Popularité en baisse

Cherchant à reprendre l’initiative, le premier ministre a annoncé mercredi la levée de l’essentiel des restrictions imposées en décembre face à la déferlante de cas Omicron au Royaume-Uni, jugées liberticides par une partie de sa majorité.

Sa décision a été accueillie avec enthousiasme par les tabloïds conservateurs, implacables contre lui ces derniers jours.

Vue au départ comme un soufflet, la défection surprise mercredi du député Christian Wakeford, parti rejoindre l’opposition travailliste, a en outre semblé souder le parti au pouvoir.

« Cela a calmé les nerfs », a estimé le député Andrew Percy sur la BBC. « Je pense que les gens ont reconnu qu’en fait, ce nombrilisme constant et ce débat interne ne font que profiter à nos adversaires politiques ».

Appuyant les accusations d’intimidations du pouvoir, M. Wakeford, qui faisait partie des rares élus à appeler ouvertement à la démission de Boris Johnson, a affirmé s’être vu menacer que sa circonscription perdrait une école s’il ne rentrait pas dans les rangs.  
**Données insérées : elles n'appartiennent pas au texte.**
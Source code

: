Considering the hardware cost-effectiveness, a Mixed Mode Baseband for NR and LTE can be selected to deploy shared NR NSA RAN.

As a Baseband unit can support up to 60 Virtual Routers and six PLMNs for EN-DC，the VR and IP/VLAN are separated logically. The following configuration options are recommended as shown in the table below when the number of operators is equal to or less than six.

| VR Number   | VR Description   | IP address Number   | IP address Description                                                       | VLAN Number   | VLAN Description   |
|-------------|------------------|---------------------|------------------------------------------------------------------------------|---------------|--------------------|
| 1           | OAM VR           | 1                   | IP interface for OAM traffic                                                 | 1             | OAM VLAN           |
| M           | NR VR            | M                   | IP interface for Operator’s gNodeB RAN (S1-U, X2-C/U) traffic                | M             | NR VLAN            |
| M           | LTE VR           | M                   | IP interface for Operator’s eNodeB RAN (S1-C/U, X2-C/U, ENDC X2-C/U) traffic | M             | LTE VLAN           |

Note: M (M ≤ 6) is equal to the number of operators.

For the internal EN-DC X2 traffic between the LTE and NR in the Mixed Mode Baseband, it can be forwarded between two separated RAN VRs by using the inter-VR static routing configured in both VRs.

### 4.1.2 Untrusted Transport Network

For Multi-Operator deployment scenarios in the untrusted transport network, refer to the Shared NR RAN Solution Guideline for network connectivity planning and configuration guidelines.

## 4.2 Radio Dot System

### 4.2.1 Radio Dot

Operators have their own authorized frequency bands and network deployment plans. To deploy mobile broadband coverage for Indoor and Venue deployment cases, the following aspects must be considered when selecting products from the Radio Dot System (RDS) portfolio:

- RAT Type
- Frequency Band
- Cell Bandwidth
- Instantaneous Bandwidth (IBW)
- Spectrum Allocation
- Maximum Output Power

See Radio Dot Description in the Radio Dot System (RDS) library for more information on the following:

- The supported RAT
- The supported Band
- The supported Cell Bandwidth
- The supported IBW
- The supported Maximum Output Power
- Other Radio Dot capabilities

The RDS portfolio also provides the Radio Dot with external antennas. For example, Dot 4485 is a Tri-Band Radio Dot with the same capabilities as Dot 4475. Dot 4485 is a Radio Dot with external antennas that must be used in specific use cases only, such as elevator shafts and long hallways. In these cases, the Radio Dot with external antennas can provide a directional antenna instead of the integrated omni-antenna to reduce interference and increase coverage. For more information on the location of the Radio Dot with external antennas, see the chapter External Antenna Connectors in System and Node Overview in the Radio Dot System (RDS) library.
Outre cette défection spectaculaire, intervenue à l’ouverture de la séance hebdomadaire à la Chambre des communes, le premier ministre a survécu à la tentative d’un groupe de jeunes députés tories de s’unir pour le renverser, dans ce que la presse surnomme le « complot du pork pie », pâté en croûte qui est une spécialité de la circonscription de l’une de ces élus.

La popularité de Boris Johnson reste cependant au plus bas. Près de six Britanniques sur dix (61 %, en hausse de 5 points par rapport à la semaine précédente) ont une opinion défavorable de lui, selon un sondage Ipsos Mori publié jeudi.
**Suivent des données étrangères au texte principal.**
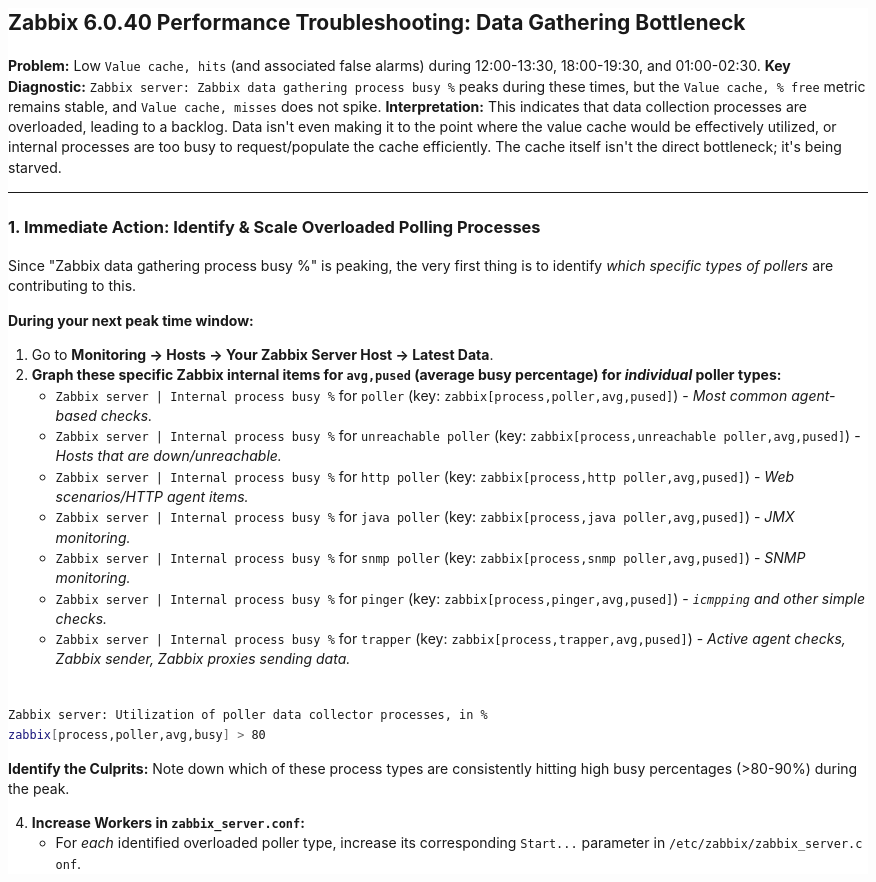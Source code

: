 
## **Zabbix 6.0.40 Performance Troubleshooting: Data Gathering Bottleneck** 

**Problem:** Low `Value cache, hits` (and associated false alarms) during 12:00-13:30, 18:00-19:30, and 01:00-02:30.
**Key Diagnostic:** `Zabbix server: Zabbix data gathering process busy %` peaks during these times, but the `Value cache, % free` metric remains stable, and `Value cache, misses` does not spike.
**Interpretation:** This indicates that data collection processes are overloaded, leading to a backlog. Data isn't even making it to the point where the value cache would be effectively utilized, or internal processes are too busy to request/populate the cache efficiently. The cache itself isn't the direct bottleneck; it's being starved.

---

### **1. Immediate Action: Identify & Scale Overloaded Polling Processes**

Since "Zabbix data gathering process busy %" is peaking, the very first thing is to identify *which specific types of pollers* are contributing to this.

**During your next peak time window:**

1.  Go to **Monitoring -> Hosts -> Your Zabbix Server Host -> Latest Data**.
2.  **Graph these specific Zabbix internal items for `avg,pused` (average busy percentage) for *individual* poller types:**
    * `Zabbix server | Internal process busy %` for `poller` (key: `zabbix[process,poller,avg,pused]`) - *Most common agent-based checks.*
    * `Zabbix server | Internal process busy %` for `unreachable poller` (key: `zabbix[process,unreachable poller,avg,pused]`) - *Hosts that are down/unreachable.*
    * `Zabbix server | Internal process busy %` for `http poller` (key: `zabbix[process,http poller,avg,pused]`) - *Web scenarios/HTTP agent items.*
    * `Zabbix server | Internal process busy %` for `java poller` (key: `zabbix[process,java poller,avg,pused]`) - *JMX monitoring.*
    * `Zabbix server | Internal process busy %` for `snmp poller` (key: `zabbix[process,snmp poller,avg,pused]`) - *SNMP monitoring.*
    * `Zabbix server | Internal process busy %` for `pinger` (key: `zabbix[process,pinger,avg,pused]`) - *`icmpping` and other simple checks.*
    * `Zabbix server | Internal process busy %` for `trapper` (key: `zabbix[process,trapper,avg,pused]`) - *Active agent checks, Zabbix sender, Zabbix proxies sending data.*


```bash

Zabbix server: Utilization of poller data collector processes, in %
zabbix[process,poller,avg,busy] > 80

```

**Identify the Culprits:** Note down which of these process types are consistently hitting high busy percentages (>80-90%) during the peak.

4.  **Increase Workers in `zabbix_server.conf`:**
    * For *each* identified overloaded poller type, increase its corresponding `Start...` parameter in `/etc/zabbix/zabbix_server.conf`.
Intervention de Tony Blair

Dans un discours, l’ancien premier ministre travailliste Tony Blair a relativisé l’importance de la survie politique de Boris Johnson.

« Je comprends parfaitement la rage contre ce qui s’est passé à Downing Street pendant le confinement et ce que ressent le pays », a-t-il déclaré. « Peut-être que Boris Johnson va partir et peut-être pas. Mais le vrai problème est l’absence de projet gouvernemental pour l’avenir de la Grande-Bretagne ».

La colère suscitée par ces fêtes qui ont eu lieu au moment où la population était priée de réduire drastiquement ses interactions a atteint l’artiste Tracey Emin, qui a réclamé qu’une de ses œuvres soit retirée de Downing Street.

L’enfant terrible de l’art britannique a jugé que le gouvernement devait démontrer « plus de compassion » et non « plus de passion », en référence à l’œuvre « More Passion » dont elle avait fait don à la collection d’art du gouvernement en 2011.